Les statuts de la CCI sont le fruit d'un laborieux compromis entre le réalisme et l'inacceptable. Il fallait obtenir la signature d'un maximum d'Etats pour que ce tribunal soit crédible et efficace. Les Etats en pointe sur le projet, comme l' Allemagne et les pays scandinaves, ou les ONG n'ont pas caché une certaine déception. «Il faut saluer le symbole, puisque pour la première fois une telle cour existe, et l'étape, car une dynamique se met en place ; mais cela ne dissimule pas le fait que la raison d'Etat, celle des grands Etats du Conseil de sécurité, a gagné sur le droit et la morale», souligne William Bourdon, secrétaire général de la Fidh (Fédération internationale des ligues des droits de l'homme). La juridiction de la future cour s'étend aux crimes de génocide - «lorsqu'il y a intention d'éliminer en totalité ou en partie un groupe national ethnique racial ou religieux» -, aux crimes contre l'humanité - «l'attaque aux larges dimensions ou systématique dirigée en connaissance de cause contre des popu lations civiles» -, mais aussi l'esclavage, la torture, les violences sexuelles, les crimes d'apartheid et de déplacement forcé des populations. La nature du crime d'agression sera fixée dans sept ans. La définition des crimes de guerre est des plus restrictives et n'inclut pas l'usage d'arme nucléaire chimique ou biologique ni l'emploi de mines antipersonnel. Mais, point positif, cette notion s'applique aussi aux exactions commises dans les guerres civiles. Les compétences de la cour ne sont pas rétroactives. Celle-ci ne pourra poursuivre que des crimes commis après son entrée en fonction. Elle agira à chaque fois que les justices nationales se refuseront ou seront incapables de juger de tels crimes.

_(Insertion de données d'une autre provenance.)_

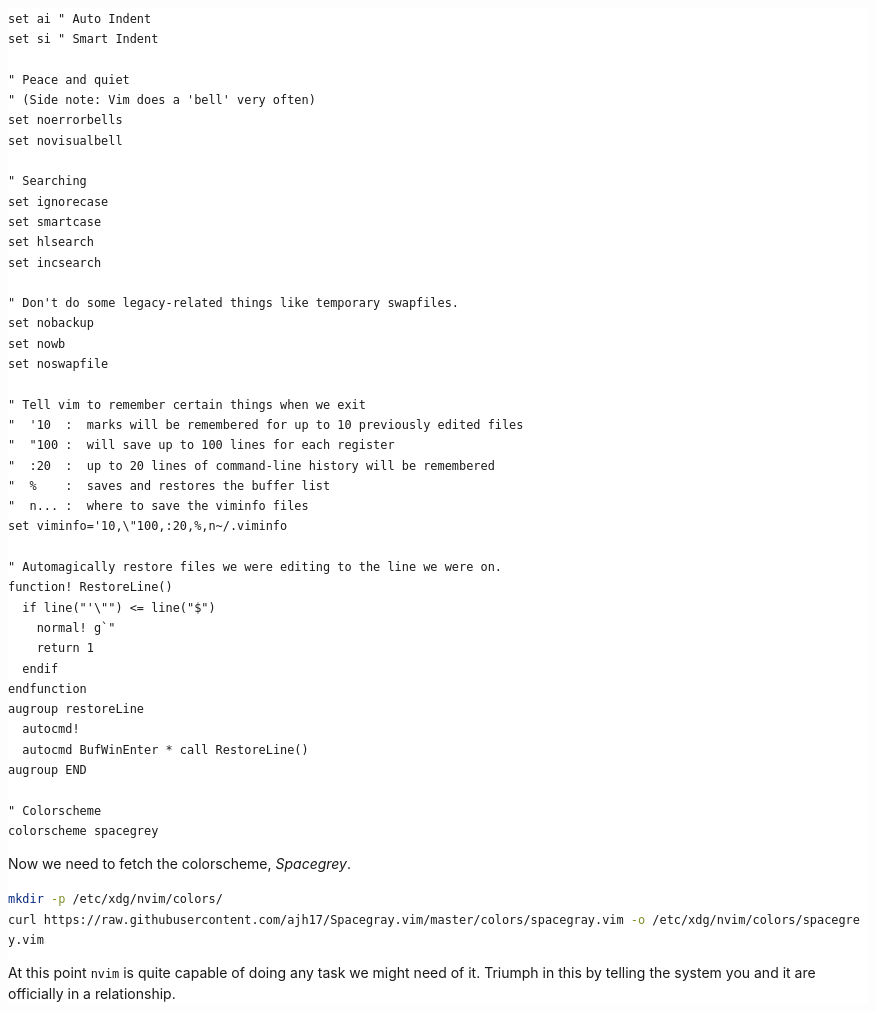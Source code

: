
 ```vimrc
set ai " Auto Indent
set si " Smart Indent

" Peace and quiet
" (Side note: Vim does a 'bell' very often)
set noerrorbells
set novisualbell

" Searching
set ignorecase
set smartcase
set hlsearch
set incsearch

" Don't do some legacy-related things like temporary swapfiles.
set nobackup
set nowb
set noswapfile

" Tell vim to remember certain things when we exit
"  '10  :  marks will be remembered for up to 10 previously edited files
"  "100 :  will save up to 100 lines for each register
"  :20  :  up to 20 lines of command-line history will be remembered
"  %    :  saves and restores the buffer list
"  n... :  where to save the viminfo files
set viminfo='10,\"100,:20,%,n~/.viminfo

" Automagically restore files we were editing to the line we were on.
function! RestoreLine()
  if line("'\"") <= line("$")
    normal! g`"
    return 1
  endif
endfunction
augroup restoreLine
  autocmd!
  autocmd BufWinEnter * call RestoreLine()
augroup END

" Colorscheme
colorscheme spacegrey
```

Now we need to fetch the colorscheme, *Spacegrey*.

```bash
mkdir -p /etc/xdg/nvim/colors/
curl https://raw.githubusercontent.com/ajh17/Spacegray.vim/master/colors/spacegray.vim -o /etc/xdg/nvim/colors/spacegrey.vim
```

At this point `nvim` is quite capable of doing any task we might need of it. Triumph in this by telling the system you and it are officially in a relationship.
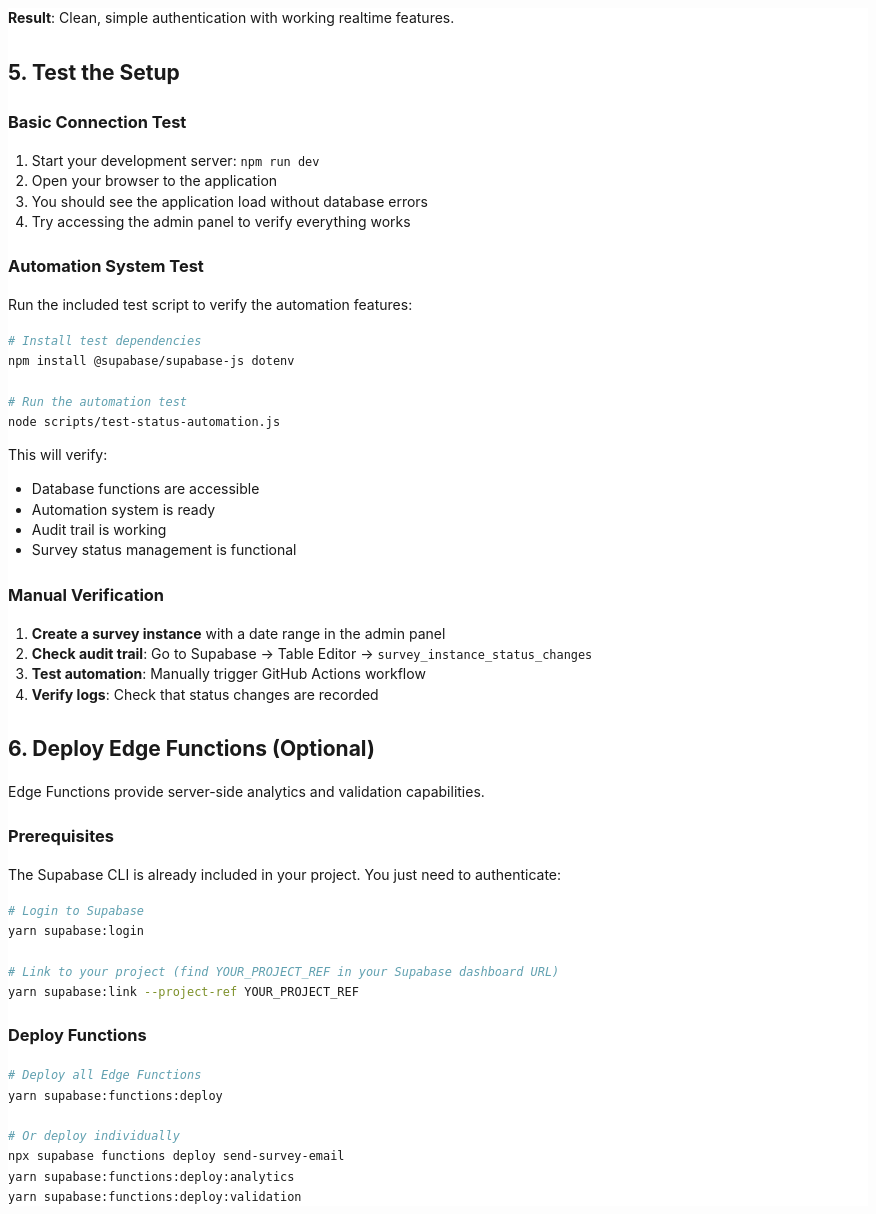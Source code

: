 **Result**: Clean, simple authentication with working realtime features.

## 5. Test the Setup

### Basic Connection Test
1. Start your development server: `npm run dev`
2. Open your browser to the application
3. You should see the application load without database errors
4. Try accessing the admin panel to verify everything works

### Automation System Test
Run the included test script to verify the automation features:

```bash
# Install test dependencies
npm install @supabase/supabase-js dotenv

# Run the automation test
node scripts/test-status-automation.js
```

This will verify:
- Database functions are accessible
- Automation system is ready
- Audit trail is working
- Survey status management is functional

### Manual Verification
1. **Create a survey instance** with a date range in the admin panel
2. **Check audit trail**: Go to Supabase → Table Editor → `survey_instance_status_changes`
3. **Test automation**: Manually trigger GitHub Actions workflow
4. **Verify logs**: Check that status changes are recorded

## 6. Deploy Edge Functions (Optional)

Edge Functions provide server-side analytics and validation capabilities.

### Prerequisites

The Supabase CLI is already included in your project. You just need to authenticate:

```bash
# Login to Supabase
yarn supabase:login

# Link to your project (find YOUR_PROJECT_REF in your Supabase dashboard URL)
yarn supabase:link --project-ref YOUR_PROJECT_REF
```

### Deploy Functions

```bash
# Deploy all Edge Functions
yarn supabase:functions:deploy

# Or deploy individually
npx supabase functions deploy send-survey-email
yarn supabase:functions:deploy:analytics
yarn supabase:functions:deploy:validation
```
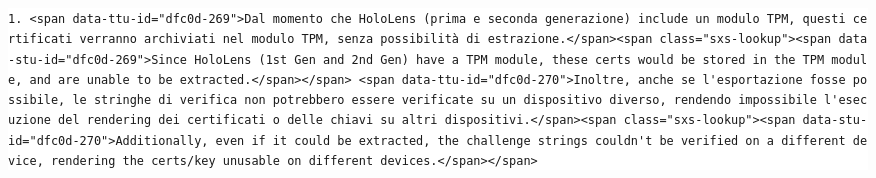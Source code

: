     1. <span data-ttu-id="dfc0d-269">Dal momento che HoloLens (prima e seconda generazione) include un modulo TPM, questi certificati verranno archiviati nel modulo TPM, senza possibilità di estrazione.</span><span class="sxs-lookup"><span data-stu-id="dfc0d-269">Since HoloLens (1st Gen and 2nd Gen) have a TPM module, these certs would be stored in the TPM module, and are unable to be extracted.</span></span> <span data-ttu-id="dfc0d-270">Inoltre, anche se l'esportazione fosse possibile, le stringhe di verifica non potrebbero essere verificate su un dispositivo diverso, rendendo impossibile l'esecuzione del rendering dei certificati o delle chiavi su altri dispositivi.</span><span class="sxs-lookup"><span data-stu-id="dfc0d-270">Additionally, even if it could be extracted, the challenge strings couldn't be verified on a different device, rendering the certs/key unusable on different devices.</span></span>
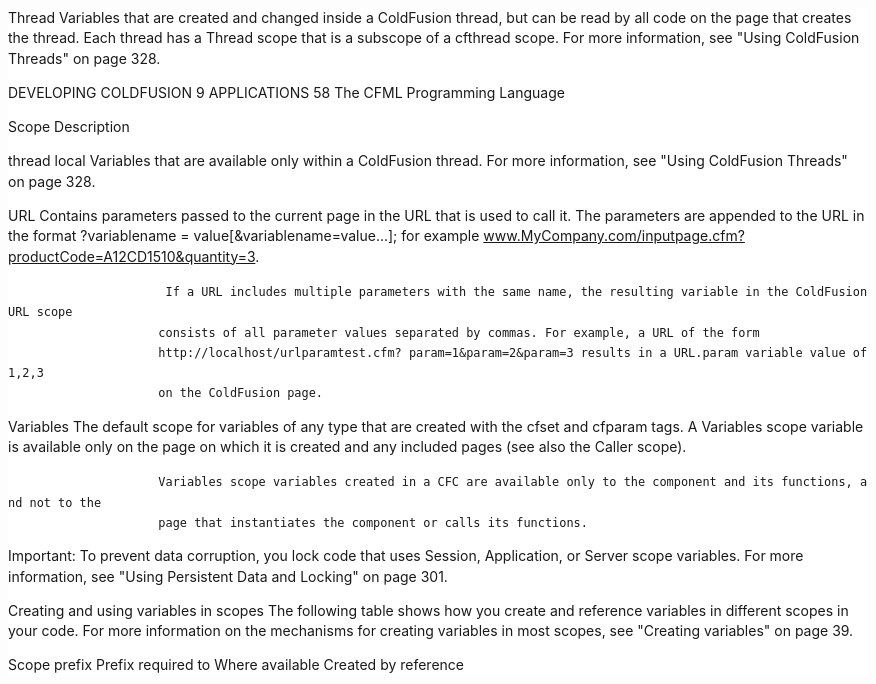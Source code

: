 Thread                   Variables that are created and changed inside a ColdFusion thread, but can be read by all code on the page that
                         creates the thread. Each thread has a Thread scope that is a subscope of a cfthread scope. For more information,
                         see "Using ColdFusion Threads" on page 328.




                                                    

DEVELOPING COLDFUSION 9 APPLICATIONS                                                                                                        58
The CFML Programming Language




 Scope                   Description

 thread local            Variables that are available only within a ColdFusion thread. For more information, see "Using ColdFusion
                         Threads" on page 328.

 URL                     Contains parameters passed to the current page in the URL that is used to call it. The parameters are appended to
                         the URL in the format ?variablename = value[&variablename=value...]; for example
                         www.MyCompany.com/inputpage.cfm?productCode=A12CD1510&quantity=3.

                          If a URL includes multiple parameters with the same name, the resulting variable in the ColdFusion URL scope
                         consists of all parameter values separated by commas. For example, a URL of the form
                         http://localhost/urlparamtest.cfm? param=1&param=2&param=3 results in a URL.param variable value of 1,2,3
                         on the ColdFusion page.

 Variables               The default scope for variables of any type that are created with the cfset and cfparam tags. A Variables scope
                         variable is available only on the page on which it is created and any included pages (see also the Caller scope).

                         Variables scope variables created in a CFC are available only to the component and its functions, and not to the
                         page that instantiates the component or calls its functions.


Important: To prevent data corruption, you lock code that uses Session, Application, or Server scope variables. For more
information, see "Using Persistent Data and Locking" on page 301.


Creating and using variables in scopes
The following table shows how you create and reference variables in different scopes in your code. For more
information on the mechanisms for creating variables in most scopes, see "Creating variables" on page 39.


 Scope prefix    Prefix required to      Where available                                   Created by
                 reference
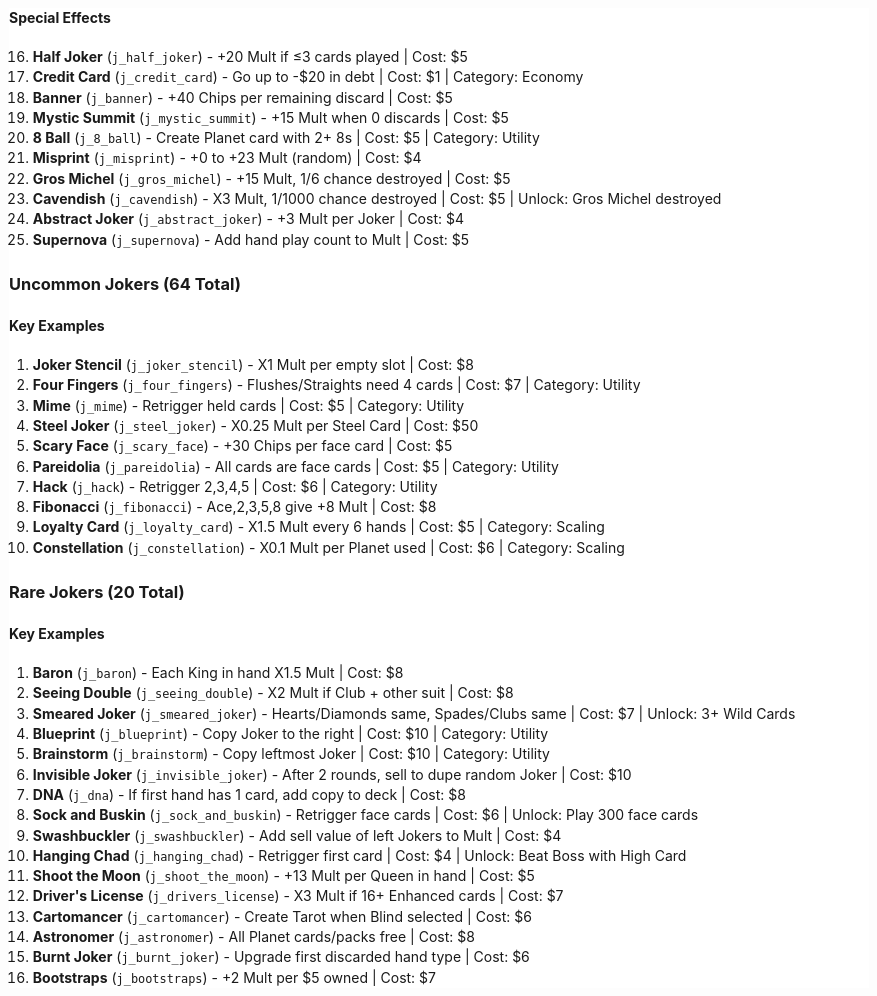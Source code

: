 #### Special Effects
16. **Half Joker** (`j_half_joker`) - +20 Mult if ≤3 cards played | Cost: $5
17. **Credit Card** (`j_credit_card`) - Go up to -$20 in debt | Cost: $1 | Category: Economy
18. **Banner** (`j_banner`) - +40 Chips per remaining discard | Cost: $5
19. **Mystic Summit** (`j_mystic_summit`) - +15 Mult when 0 discards | Cost: $5
20. **8 Ball** (`j_8_ball`) - Create Planet card with 2+ 8s | Cost: $5 | Category: Utility
21. **Misprint** (`j_misprint`) - +0 to +23 Mult (random) | Cost: $4
22. **Gros Michel** (`j_gros_michel`) - +15 Mult, 1/6 chance destroyed | Cost: $5
23. **Cavendish** (`j_cavendish`) - X3 Mult, 1/1000 chance destroyed | Cost: $5 | Unlock: Gros Michel destroyed
24. **Abstract Joker** (`j_abstract_joker`) - +3 Mult per Joker | Cost: $4
25. **Supernova** (`j_supernova`) - Add hand play count to Mult | Cost: $5

### Uncommon Jokers (64 Total)

#### Key Examples
1. **Joker Stencil** (`j_joker_stencil`) - X1 Mult per empty slot | Cost: $8
2. **Four Fingers** (`j_four_fingers`) - Flushes/Straights need 4 cards | Cost: $7 | Category: Utility
3. **Mime** (`j_mime`) - Retrigger held cards | Cost: $5 | Category: Utility
4. **Steel Joker** (`j_steel_joker`) - X0.25 Mult per Steel Card | Cost: $50
5. **Scary Face** (`j_scary_face`) - +30 Chips per face card | Cost: $5
6. **Pareidolia** (`j_pareidolia`) - All cards are face cards | Cost: $5 | Category: Utility
7. **Hack** (`j_hack`) - Retrigger 2,3,4,5 | Cost: $6 | Category: Utility
8. **Fibonacci** (`j_fibonacci`) - Ace,2,3,5,8 give +8 Mult | Cost: $8
9. **Loyalty Card** (`j_loyalty_card`) - X1.5 Mult every 6 hands | Cost: $5 | Category: Scaling
10. **Constellation** (`j_constellation`) - X0.1 Mult per Planet used | Cost: $6 | Category: Scaling

### Rare Jokers (20 Total)

#### Key Examples
1. **Baron** (`j_baron`) - Each King in hand X1.5 Mult | Cost: $8
2. **Seeing Double** (`j_seeing_double`) - X2 Mult if Club + other suit | Cost: $8
3. **Smeared Joker** (`j_smeared_joker`) - Hearts/Diamonds same, Spades/Clubs same | Cost: $7 | Unlock: 3+ Wild Cards
4. **Blueprint** (`j_blueprint`) - Copy Joker to the right | Cost: $10 | Category: Utility
5. **Brainstorm** (`j_brainstorm`) - Copy leftmost Joker | Cost: $10 | Category: Utility
6. **Invisible Joker** (`j_invisible_joker`) - After 2 rounds, sell to dupe random Joker | Cost: $10
7. **DNA** (`j_dna`) - If first hand has 1 card, add copy to deck | Cost: $8
8. **Sock and Buskin** (`j_sock_and_buskin`) - Retrigger face cards | Cost: $6 | Unlock: Play 300 face cards
9. **Swashbuckler** (`j_swashbuckler`) - Add sell value of left Jokers to Mult | Cost: $4
10. **Hanging Chad** (`j_hanging_chad`) - Retrigger first card | Cost: $4 | Unlock: Beat Boss with High Card
11. **Shoot the Moon** (`j_shoot_the_moon`) - +13 Mult per Queen in hand | Cost: $5
12. **Driver's License** (`j_drivers_license`) - X3 Mult if 16+ Enhanced cards | Cost: $7
13. **Cartomancer** (`j_cartomancer`) - Create Tarot when Blind selected | Cost: $6
14. **Astronomer** (`j_astronomer`) - All Planet cards/packs free | Cost: $8
15. **Burnt Joker** (`j_burnt_joker`) - Upgrade first discarded hand type | Cost: $6
16. **Bootstraps** (`j_bootstraps`) - +2 Mult per $5 owned | Cost: $7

Les chefs d'Etat en exercice pourront-ils être poursuivis ?

Théoriquement oui, comme c'est déjà le cas pour le TPI et le Tribunal pénal pour le Rwanda. L'article 24 du statut précise que la qualité de chef d'Etat ou de gouvernement, de membre du Parlement, etc., «n'exonère en aucun cas cette personne de sa responsabilité pénale». Mais il sera très difficile de leur faire rendre des comptes à cause des nombreux verrous placés par les grandes puissances. Ainsi Saddam Hussein gazant à nouveau massivement les Kurdes en Irak du Nord comme à Halabja en 1988 ne pourrait que difficilement être poursuivi pour crime contre l'humanité. De telles poursuites, selon le statut, sont automatiques pour ce crime ou pour celui de génocide. Mais pour que la future CCI agisse, il faudrait que l'Etat où se déroule le crime - ou l'Etat qui le commet - soit signataire. Le consentement du bourreau est donc nécessaire à son jugement ! Saddam ne risquerait donc pas grand-chose s'il ne touche pas à un étranger. Dans le cas contraire, l'Etat dont est ressortissant la victime pourrait mettre en b ranle la justice internationale. Et il lui faudrait des protecteurs au Conseil de sécurité de l'ONU. Ce dernier a en effet tout le pouvoir de saisir le procureur de la CCI. Le droit d'ingérence est ainsi institutionnalisé, même s'il continue d'appartenir aux seules grandes puissances.

Les pouvoirs de la CCI sont-ils trop restreints ?

«Les grandes puissances ont voulu circonvenir les risques en posant des limites aux compétences de la Cour criminelle internationale», souligne Arnaud Sagnard qui fut à Rome l'un des membres de la délégation du Lichtenstein. Les pays signataires du traité ont ainsi la possibilité, pendant les sept années suivant l'entrée en fonction de la cour, de ne pas reconnaître ses compétences pour les crimes de guerre - qui risquent d'être les plus fréquents. «C'est une licence donnée aux tortionnaires du monde entier pendant sept ans», estima alors Pierre Sané d'Amnesty International. Cette clause de l'article 111 bis pourra être maintenue lors de la conférence de révision prévue sept ans plus tard. Cet article 111 bis a été introduit pour obtenir l'accord de certains pays, dont la France, inquiets de voir leurs militaires mis en cause dans le cadre d'opérations de maintien de la paix.

Quand la CCI fonctionnera-t-elle ?

«Pour le moment il ne s'agit que d'un tribunal virtuel», souligne William Bourdon de la Fidh, qui, comme nombre d'ONG, lance une campagne pour inciter les Etats à ratitifer le texte avant l'an 2000. Pour le moment aucun ne l'a encore fait. A des raisons techniques comme la nécessité de révisions constitutionnelles nécessairement longues s'ajoutent des réticences politico -diplomatiques.